3 min read

Banana Jam


banana jamPixie from “You Say Tomatoh, I Say Tomayto” and Rosie from “Rosie Bakes, A Peace Of Cake” are holding a food blogging event titled “Putting Up”. These lovely lasses are asking for us to submit recipes relating to home made preserves, jams, jellies, curds, butters etc…

I recently had the pleasure of making my first curd using passionfruit. It was received with wonderful success and I enjoyed using it in a variety of sweet dishes.

For this event I wanted to try something a little different. I searched long and hard and found a wonderful recipe from fellow Australian blogger Matt who writes a blog called Abstract Gourmet. He featured a wonderful jam made with bananas and I thought “Yes!”.
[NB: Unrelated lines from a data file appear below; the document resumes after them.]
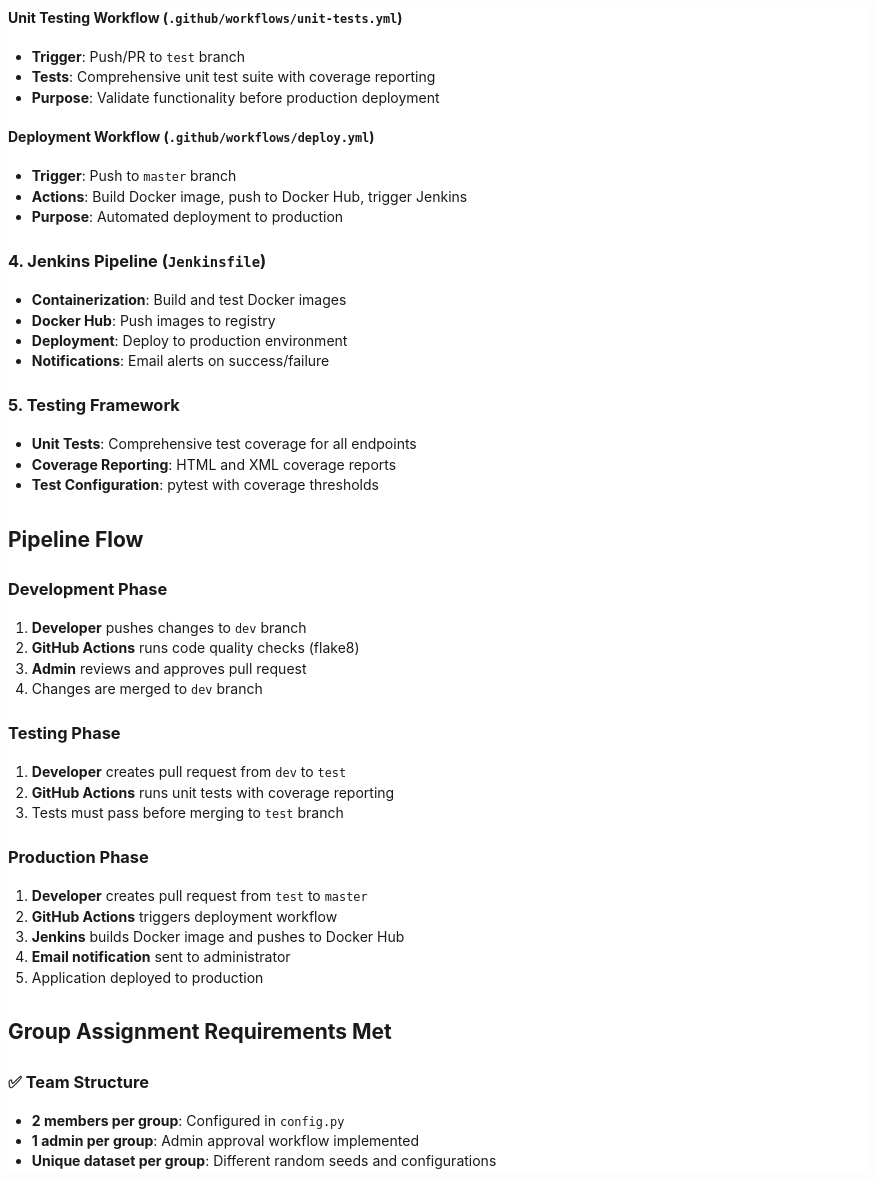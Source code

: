 #### Unit Testing Workflow (`.github/workflows/unit-tests.yml`)
- **Trigger**: Push/PR to `test` branch
- **Tests**: Comprehensive unit test suite with coverage reporting
- **Purpose**: Validate functionality before production deployment

#### Deployment Workflow (`.github/workflows/deploy.yml`)
- **Trigger**: Push to `master` branch
- **Actions**: Build Docker image, push to Docker Hub, trigger Jenkins
- **Purpose**: Automated deployment to production

### 4. Jenkins Pipeline (`Jenkinsfile`)
- **Containerization**: Build and test Docker images
- **Docker Hub**: Push images to registry
- **Deployment**: Deploy to production environment
- **Notifications**: Email alerts on success/failure

### 5. Testing Framework
- **Unit Tests**: Comprehensive test coverage for all endpoints
- **Coverage Reporting**: HTML and XML coverage reports
- **Test Configuration**: pytest with coverage thresholds

## Pipeline Flow

### Development Phase
1. **Developer** pushes changes to `dev` branch
2. **GitHub Actions** runs code quality checks (flake8)
3. **Admin** reviews and approves pull request
4. Changes are merged to `dev` branch

### Testing Phase
1. **Developer** creates pull request from `dev` to `test`
2. **GitHub Actions** runs unit tests with coverage reporting
3. Tests must pass before merging to `test` branch

### Production Phase
1. **Developer** creates pull request from `test` to `master`
2. **GitHub Actions** triggers deployment workflow
3. **Jenkins** builds Docker image and pushes to Docker Hub
4. **Email notification** sent to administrator
5. Application deployed to production

## Group Assignment Requirements Met

### ✅ Team Structure
- **2 members per group**: Configured in `config.py`
- **1 admin per group**: Admin approval workflow implemented
- **Unique dataset per group**: Different random seeds and configurations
First off, let me say that I was worried about sterilising the jar and lid. In the end it was quite easy, actually. I boiled them and once the water had drained I filled them with my banana jam mixture. Also, make sure you use a non reactive pot, like stainless steel when making the jam.

This jam is absolutely delicious and very addictive. I made one batch and plan on a few more with some slight variations. Its wonderful over buttered hot toast and I think it would work well with scones.

Make sure your bananas are quite ripe as their flavour will be stronger and the jam will be more pungent.

The recipe has cinnamon added to it and I also used some vanilla bean to further enhance the flavour.

bananas, jam and toast
Banana Jam…everywhere!



  • 4-5 medium to large ripe bananas
  • juice of one lime
  • 1 1/2 cup of castor sugar
  • 1 cup of water
  • 1 tsp of ground cinnamon
  • 1/4 of a vanilla bean
  1. Chop up your bananas in small chunky pieces and place in a bowl with the lime juice.
  2. Bring the sugar and water to a boil over a medium heat.
  3. Once the sugar syrup is bubbling away, lower the heat, add the chopped bananas and stir everything up.
  4. Add the cinnamon and vanilla bean.
  5. Keep stirring to make sure things don’t get too sticky!
  6. Keep an eye on things, (constantly stirring) for about half an hour.
  7. The jam is ready when it coats the back of a wooden spoon and it sticks well.
  8. Store in a sterilised jar.

(this recipe makes one medium sized jar…remember, there’s only one of me ;()

I plan on making more of this jam but varying some of the ingredients. I think I will try it with some brown sugar, coconut maybe even some rum!